**ABOUT THIS TASK:**
Scan the records for the word "Learning". Copy each line that includes it.

Stored data entries

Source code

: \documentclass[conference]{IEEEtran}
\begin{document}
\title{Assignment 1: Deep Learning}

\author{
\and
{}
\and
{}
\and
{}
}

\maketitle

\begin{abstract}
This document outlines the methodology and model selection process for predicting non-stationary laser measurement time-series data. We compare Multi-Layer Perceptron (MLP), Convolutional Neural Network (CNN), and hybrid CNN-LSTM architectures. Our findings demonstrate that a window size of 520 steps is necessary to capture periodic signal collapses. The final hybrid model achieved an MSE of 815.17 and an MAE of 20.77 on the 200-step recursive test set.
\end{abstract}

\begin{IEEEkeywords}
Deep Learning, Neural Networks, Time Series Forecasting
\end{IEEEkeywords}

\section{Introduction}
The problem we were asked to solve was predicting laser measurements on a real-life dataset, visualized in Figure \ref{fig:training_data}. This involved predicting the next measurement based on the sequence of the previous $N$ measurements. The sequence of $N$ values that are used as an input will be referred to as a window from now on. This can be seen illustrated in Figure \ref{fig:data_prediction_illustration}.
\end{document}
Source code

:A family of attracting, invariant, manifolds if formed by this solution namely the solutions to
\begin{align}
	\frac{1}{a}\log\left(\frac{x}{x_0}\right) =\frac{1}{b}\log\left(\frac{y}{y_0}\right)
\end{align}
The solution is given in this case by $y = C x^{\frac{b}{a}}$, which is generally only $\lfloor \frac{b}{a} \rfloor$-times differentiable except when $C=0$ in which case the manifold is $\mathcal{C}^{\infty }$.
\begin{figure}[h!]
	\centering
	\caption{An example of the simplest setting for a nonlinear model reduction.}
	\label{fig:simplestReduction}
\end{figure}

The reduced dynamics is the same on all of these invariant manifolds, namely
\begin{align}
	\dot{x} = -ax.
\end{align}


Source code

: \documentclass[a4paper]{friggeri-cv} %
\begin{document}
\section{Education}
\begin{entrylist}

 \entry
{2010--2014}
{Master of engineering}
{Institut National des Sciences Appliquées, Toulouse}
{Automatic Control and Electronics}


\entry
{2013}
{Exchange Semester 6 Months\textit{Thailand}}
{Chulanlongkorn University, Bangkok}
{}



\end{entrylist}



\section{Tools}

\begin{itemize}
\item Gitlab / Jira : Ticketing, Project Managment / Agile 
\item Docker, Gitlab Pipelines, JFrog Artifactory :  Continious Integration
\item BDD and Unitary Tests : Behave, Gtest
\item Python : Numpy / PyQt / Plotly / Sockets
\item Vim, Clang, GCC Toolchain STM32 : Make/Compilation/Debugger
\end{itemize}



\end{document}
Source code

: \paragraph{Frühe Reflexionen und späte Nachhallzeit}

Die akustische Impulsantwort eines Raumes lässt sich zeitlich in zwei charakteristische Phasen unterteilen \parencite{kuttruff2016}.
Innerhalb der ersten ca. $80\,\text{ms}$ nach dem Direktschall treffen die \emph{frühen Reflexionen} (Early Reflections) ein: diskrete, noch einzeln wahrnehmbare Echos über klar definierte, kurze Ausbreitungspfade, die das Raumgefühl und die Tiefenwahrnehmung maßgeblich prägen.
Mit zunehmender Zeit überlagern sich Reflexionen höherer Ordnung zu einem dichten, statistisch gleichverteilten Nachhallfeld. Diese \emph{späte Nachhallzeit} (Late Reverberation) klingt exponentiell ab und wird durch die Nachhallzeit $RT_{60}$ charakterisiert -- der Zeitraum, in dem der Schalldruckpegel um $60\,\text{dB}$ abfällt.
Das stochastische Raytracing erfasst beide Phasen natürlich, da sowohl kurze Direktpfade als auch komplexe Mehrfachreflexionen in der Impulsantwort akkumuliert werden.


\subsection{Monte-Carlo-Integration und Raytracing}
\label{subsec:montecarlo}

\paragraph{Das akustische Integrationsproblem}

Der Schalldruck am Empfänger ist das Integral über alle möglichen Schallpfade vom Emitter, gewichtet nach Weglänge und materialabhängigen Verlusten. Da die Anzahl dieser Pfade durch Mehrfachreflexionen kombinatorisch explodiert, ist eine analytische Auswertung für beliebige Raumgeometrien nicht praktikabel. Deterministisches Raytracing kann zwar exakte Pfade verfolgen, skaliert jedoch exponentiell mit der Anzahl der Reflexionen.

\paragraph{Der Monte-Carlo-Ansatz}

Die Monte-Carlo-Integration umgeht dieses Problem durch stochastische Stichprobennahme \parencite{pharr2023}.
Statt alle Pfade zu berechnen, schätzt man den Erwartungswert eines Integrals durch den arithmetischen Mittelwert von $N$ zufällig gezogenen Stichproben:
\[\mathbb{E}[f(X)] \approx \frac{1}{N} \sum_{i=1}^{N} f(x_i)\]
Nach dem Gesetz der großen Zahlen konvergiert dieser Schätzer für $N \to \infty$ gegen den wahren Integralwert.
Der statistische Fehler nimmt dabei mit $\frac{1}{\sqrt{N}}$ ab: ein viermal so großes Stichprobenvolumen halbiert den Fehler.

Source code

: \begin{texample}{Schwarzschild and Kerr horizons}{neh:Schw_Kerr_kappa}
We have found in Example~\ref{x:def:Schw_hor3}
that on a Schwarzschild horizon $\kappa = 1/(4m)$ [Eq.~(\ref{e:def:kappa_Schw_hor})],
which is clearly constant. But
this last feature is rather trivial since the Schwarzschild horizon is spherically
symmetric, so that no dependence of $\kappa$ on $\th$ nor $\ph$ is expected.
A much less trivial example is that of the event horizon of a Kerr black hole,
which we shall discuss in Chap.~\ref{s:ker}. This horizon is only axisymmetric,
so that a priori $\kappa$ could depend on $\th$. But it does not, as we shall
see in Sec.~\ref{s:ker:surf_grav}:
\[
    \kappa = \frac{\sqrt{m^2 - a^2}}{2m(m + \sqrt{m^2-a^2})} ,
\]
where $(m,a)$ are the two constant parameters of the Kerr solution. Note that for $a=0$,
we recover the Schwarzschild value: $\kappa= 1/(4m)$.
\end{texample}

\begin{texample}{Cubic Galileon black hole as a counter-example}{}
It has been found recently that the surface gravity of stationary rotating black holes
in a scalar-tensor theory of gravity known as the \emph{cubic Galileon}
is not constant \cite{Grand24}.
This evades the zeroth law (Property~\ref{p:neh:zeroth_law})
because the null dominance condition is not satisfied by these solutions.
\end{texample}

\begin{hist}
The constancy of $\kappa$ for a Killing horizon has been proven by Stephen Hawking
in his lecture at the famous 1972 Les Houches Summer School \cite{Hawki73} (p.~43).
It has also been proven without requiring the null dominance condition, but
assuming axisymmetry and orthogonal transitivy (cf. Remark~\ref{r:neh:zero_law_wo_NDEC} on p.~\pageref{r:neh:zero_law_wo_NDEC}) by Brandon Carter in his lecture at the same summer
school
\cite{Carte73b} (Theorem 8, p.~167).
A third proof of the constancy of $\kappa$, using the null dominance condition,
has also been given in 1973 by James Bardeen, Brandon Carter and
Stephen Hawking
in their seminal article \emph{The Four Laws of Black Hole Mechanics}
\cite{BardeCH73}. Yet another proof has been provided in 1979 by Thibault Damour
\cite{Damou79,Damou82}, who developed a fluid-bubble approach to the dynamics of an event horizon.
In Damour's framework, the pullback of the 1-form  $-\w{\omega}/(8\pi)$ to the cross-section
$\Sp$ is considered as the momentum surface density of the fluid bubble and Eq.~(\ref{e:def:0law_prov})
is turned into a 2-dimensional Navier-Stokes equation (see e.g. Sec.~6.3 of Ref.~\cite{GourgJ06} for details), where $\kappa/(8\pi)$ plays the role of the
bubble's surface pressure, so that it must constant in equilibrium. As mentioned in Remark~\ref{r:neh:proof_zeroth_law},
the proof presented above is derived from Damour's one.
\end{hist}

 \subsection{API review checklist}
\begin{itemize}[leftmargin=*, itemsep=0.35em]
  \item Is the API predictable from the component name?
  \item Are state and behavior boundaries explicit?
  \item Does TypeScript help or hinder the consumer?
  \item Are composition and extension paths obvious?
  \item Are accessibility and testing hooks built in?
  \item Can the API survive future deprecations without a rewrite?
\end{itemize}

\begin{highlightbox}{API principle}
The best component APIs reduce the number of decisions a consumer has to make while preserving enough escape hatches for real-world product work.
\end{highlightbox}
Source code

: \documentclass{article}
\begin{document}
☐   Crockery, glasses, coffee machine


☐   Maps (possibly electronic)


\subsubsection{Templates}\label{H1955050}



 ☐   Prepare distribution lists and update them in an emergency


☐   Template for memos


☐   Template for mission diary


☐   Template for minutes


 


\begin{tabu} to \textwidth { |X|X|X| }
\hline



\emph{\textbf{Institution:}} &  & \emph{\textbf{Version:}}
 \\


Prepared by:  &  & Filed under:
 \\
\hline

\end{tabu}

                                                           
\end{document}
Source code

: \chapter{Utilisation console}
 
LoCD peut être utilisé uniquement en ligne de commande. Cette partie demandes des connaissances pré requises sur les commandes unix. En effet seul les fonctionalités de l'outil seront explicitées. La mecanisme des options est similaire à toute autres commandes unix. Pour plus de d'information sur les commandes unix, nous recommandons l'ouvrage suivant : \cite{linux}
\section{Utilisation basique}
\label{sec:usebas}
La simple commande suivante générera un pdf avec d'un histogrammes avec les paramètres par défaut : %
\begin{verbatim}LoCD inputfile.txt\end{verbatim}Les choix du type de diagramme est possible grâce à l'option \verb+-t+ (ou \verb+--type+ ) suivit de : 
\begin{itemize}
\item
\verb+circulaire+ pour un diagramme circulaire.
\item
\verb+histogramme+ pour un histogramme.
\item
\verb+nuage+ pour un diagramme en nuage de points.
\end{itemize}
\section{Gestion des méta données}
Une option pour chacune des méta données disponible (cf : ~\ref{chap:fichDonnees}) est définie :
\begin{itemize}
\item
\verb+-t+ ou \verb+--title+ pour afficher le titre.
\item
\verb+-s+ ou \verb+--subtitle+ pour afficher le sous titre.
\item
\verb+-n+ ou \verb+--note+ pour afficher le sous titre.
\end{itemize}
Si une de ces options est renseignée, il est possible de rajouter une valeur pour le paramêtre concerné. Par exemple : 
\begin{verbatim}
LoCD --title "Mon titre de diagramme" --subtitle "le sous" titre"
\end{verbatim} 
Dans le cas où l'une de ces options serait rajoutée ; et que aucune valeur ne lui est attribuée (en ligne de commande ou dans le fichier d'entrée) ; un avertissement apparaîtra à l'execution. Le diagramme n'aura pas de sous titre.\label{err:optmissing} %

**RESPONSE AREA:**
\title{Assignment 1: Deep Learning}
Deep Learning, Neural Networks, Time Series Forecasting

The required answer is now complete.